In their current format, column statistics and dictionaries can be used for predicate pushdown. Statistics include minimum and maximum value, which can be used to filter out values not in the range. Dictionaries are more specific, and readers can filter out values that are between min and max but not in the dictionary. However, when there are too many distinct values, writers sometimes choose not to add dictionaries because of the extra space they occupy. This leaves columns with large cardinalities and widely separated min and max without support for predicate pushdown.
A Bloom filter is a compact data structure that overapproximates a set. It can respond to membership queries with either "definitely no" or "probably yes", where the probability of false positives is configured when the filter is initialized. Bloom filters do not have false negatives.
Because Bloom filters are small compared to dictionaries, they can be used for predicate pushdown even in columns with high cardinality and when space is at a premium.
-
Enable predicate pushdown for high-cardinality columns while using less space than dictionaries.
-
Induce no additional I/O overhead when executing queries on columns without Bloom filters attached or when executing non-selective queries.
The section describes split block Bloom filters, which is the first (and, at time of writing, only) Bloom filter representation supported in Parquet.
First we will describe a "block". This is the main component split block Bloom filters are composed of.
Each block is 256 bits, broken up into eight contiguous "words", each consisting of 32 bits. Each word is thought of as an array of bits; each bit is either "set" or "not set".
When initialized, a block is "empty", which means each of the eight
component words has no bits set. In addition to initialization, a
block supports two other operations: block_insert
and
block_check
. Both take a single unsigned 32-bit integer as input;
block_insert
returns no value, but modifies the block, while
block_check
returns a boolean. The semantics of block_check
are
that it must return true
if block_insert
was previously called on
the block with the same argument, and otherwise it returns false
with high probability. For more details of the probability, see below.

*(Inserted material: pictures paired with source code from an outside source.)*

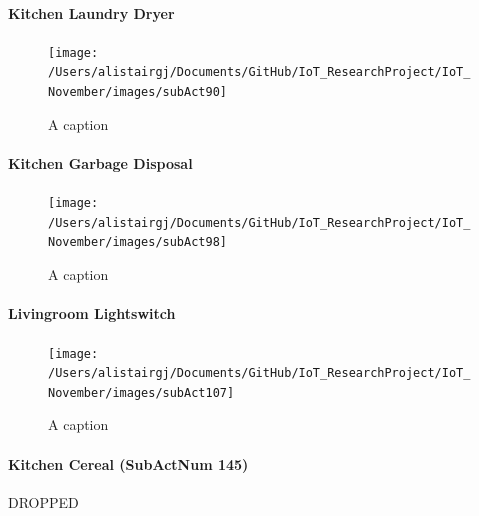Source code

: \documentclass[11pt,]{article}
\let\oldparagraph\paragraph
\renewcommand{\paragraph}[1]{\oldparagraph{#1}\mbox{}}
\begin{document}
\hypertarget{kitchen-laundry-dryer}{%
\paragraph{Kitchen Laundry Dryer}\label{kitchen-laundry-dryer}}

\begin{figure}[H]

{\centering \texttt{[image: /Users/alistairgj/Documents/GitHub/IoT\_ResearchProject/IoT\_November/images/subAct90]} 

}

\caption{A caption}\label{fig:subAct90}
\end{figure}

\hypertarget{kitchen-garbage-disposal}{%
\paragraph{Kitchen Garbage Disposal}\label{kitchen-garbage-disposal}}

\begin{figure}[H]

{\centering \texttt{[image: /Users/alistairgj/Documents/GitHub/IoT\_ResearchProject/IoT\_November/images/subAct98]} 

}

\caption{A caption}\label{fig:subAct98}
\end{figure}

\hypertarget{livingroom-lightswitch}{%
\paragraph{Livingroom Lightswitch}\label{livingroom-lightswitch}}

\begin{figure}[H]

{\centering \texttt{[image: /Users/alistairgj/Documents/GitHub/IoT\_ResearchProject/IoT\_November/images/subAct107]} 

}

\caption{A caption}\label{fig:subAct107}
\end{figure}

\hypertarget{kitchen-cereal-subactnum-145}{%
\paragraph{Kitchen Cereal (SubActNum
145)}\label{kitchen-cereal-subactnum-145}}

DROPPED
\end{document}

The operations block_insert
and block_check
depend on some
auxiliary artifacts. First, there is a sequence of eight odd unsigned
32-bit integer constants called the salt
. Second, there is a method
called mask
that takes as its argument a single unsigned 32-bit
integer and returns a block in which each word has exactly one bit
set.
unsigned int32 salt[8] = {0x47b6137bU, 0x44974d91U, 0x8824ad5bU,
0xa2b7289dU, 0x705495c7U, 0x2df1424bU,
0x9efc4947U, 0x5c6bfb31U}
block mask(unsigned int32 x) {
block result
for i in [0..7] {
unsigned int32 y = x * salt[i]
result.getWord(i).setBit(y >> 27)
}
return result
}
Since there are eight words in the block and eight integers in the
salt, there is a correspondence between them. To set a bit in the nth
word of the block, mask
first multiplies its argument by the nth
integer in the salt
, keeping only the least significant 32 bits of
the 64-bit product, then divides that 32-bit unsigned integer by 2 to
the 27th power, denoted above using the C language's right shift
operator ">>
". The resulting integer is between 0 and 31,
inclusive. That integer is the bit that gets set in the word in the
block.
From the mask
operation, block_insert
is defined as setting every
bit in the block that was also set in the result from mask. Similarly,
block_check
returns true
when every bit that is set in the result
of mask
is also set in the block.
void block_insert(block b, unsigned int32 x) {
block masked = mask(x)
for i in [0..7] {
for j in [0..31] {
if (masked.getWord(i).isSet(j)) {
b.getWord(i).setBit(j)
}
}
}
}
boolean block_check(block b, unsigned int32 x) {
block masked = mask(x)
for i in [0..7] {
for j in [0..31] {
if (masked.getWord(i).isSet(j)) {
if (not b.getWord(i).setBit(j)) {
return false
}
}
}
}
return true
}
The reader will note that a block, as defined here, is actually a special kind of Bloom filter. Specifically it is a "split" Bloom filter, as described in section 2.1 of Network Applications of Bloom Filters: A Survey. The use of multiplication by an odd constant and then shifting right is a method of hashing integers as described in section 2.2 of Dietzfelbinger et al.'s A reliable randomized algorithm for the closest-pair problem.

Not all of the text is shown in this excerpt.